Rather than drink tap water delivered through community water systems, thousands of families living in south Texas “colonias,” low-income peri-urban and rural subdivisions on the US-Mexico border, rely on private water vending machines. My recent study discovered that over 87% of the surveyed colonias households relied on 50% or more of drinking water from the water vending machines, colloquially known as the molinto (little windmill). Some may argue that the water vending machine is an engineering success. Who could argue with a point-distribution system that purified water? I suggest otherwise: the ubiquitous water vending machine in South Texas symbolizes a failure of public water systems to provide adequately clean water for the larger community.
Water vending machines fill a demand: residents don’t trust the quality of water from the tap. It smells, looks funny, or tastes dirty. It is unreliable: water pressure problems and boil-alerts surprise residents. Others experience skin rashes after showers or baths, and many are concerned that the tap water causes illness. The region’s less than stellar history of domestic drinking water provision and fragmented system of water conveyance –moving water from the Rio Grande through irrigation district conveyance systems into water facilities– also undermine residents’ trust in source quality.
But the water vending machine as a quick-fix to long-standing water quality problems in the region costs a lot. It costs the most impoverished households to pay more money for water. Water is universally unaffordable, defined as 2.5% monthly income, and reliance on vended water exacerbates the problem. In addition, over 50% of surveyed households reported that they either missed a water payment or lacked money to pay for their water at some time in the last year.
Accessing drinking water from a vending machine also costs in terms of time and effort.
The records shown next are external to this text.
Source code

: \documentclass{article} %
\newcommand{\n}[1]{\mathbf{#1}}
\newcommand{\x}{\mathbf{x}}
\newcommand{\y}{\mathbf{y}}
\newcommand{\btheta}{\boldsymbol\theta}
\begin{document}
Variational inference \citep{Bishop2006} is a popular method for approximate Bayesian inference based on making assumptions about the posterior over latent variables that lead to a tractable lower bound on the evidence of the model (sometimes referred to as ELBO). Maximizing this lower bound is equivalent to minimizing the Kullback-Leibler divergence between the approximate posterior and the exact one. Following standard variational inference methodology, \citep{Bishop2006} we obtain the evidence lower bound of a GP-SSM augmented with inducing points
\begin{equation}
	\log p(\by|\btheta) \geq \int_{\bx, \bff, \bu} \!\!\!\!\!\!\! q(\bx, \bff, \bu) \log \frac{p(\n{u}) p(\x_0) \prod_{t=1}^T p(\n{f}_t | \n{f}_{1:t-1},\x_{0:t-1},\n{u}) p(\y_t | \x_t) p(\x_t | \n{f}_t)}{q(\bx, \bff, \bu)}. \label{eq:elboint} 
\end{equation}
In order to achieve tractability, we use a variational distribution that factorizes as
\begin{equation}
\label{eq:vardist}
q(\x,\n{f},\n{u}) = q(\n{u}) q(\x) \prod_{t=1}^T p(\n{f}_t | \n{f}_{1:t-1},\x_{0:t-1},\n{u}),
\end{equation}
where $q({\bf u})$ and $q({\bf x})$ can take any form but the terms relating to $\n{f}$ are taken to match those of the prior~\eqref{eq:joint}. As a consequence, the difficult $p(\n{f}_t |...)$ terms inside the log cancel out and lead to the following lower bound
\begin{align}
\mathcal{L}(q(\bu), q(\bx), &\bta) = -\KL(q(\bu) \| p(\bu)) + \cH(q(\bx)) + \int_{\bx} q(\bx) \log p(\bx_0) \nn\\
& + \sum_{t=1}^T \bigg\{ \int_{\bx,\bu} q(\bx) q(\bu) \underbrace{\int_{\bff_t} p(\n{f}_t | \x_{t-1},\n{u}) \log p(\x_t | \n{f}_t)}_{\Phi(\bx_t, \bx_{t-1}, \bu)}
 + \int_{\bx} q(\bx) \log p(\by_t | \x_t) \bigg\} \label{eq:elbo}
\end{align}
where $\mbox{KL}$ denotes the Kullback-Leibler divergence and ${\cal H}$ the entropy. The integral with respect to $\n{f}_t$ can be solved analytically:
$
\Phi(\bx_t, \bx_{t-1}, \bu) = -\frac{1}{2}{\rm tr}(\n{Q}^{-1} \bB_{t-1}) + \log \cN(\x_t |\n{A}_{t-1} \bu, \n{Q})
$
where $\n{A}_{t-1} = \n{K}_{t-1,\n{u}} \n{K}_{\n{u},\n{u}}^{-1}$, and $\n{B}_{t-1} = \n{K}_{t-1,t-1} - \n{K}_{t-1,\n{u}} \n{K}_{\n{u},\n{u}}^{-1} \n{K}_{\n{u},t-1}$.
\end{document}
Reliance on water machines requires residents to convey their drinking water in heavy five-gallon bottles from distribution machines to their homes. It is not surprising, then, that over 37% of surveyed household reported difficulty transporting drinking water. For some, especially the elderly, it was a physical burden; for others, it required gas money. Colonias residents made the connection between transportation and water: “Si no hay gas, no hay agua” (if no gasoline, no water). In short, drinking water is effectively privatized through the water vending machine by shifting access, conveyance, and responsibility for acceptable drinking water from a regulated community system to the unregulated market and individual.
Privatizing water in this way is not only a costly burden on the poorest households; it a potential public health risk. Water vending machines are de facto unregulated. We can only speculate on the health implications of such an overwhelming reliance on drinking water from vending machines.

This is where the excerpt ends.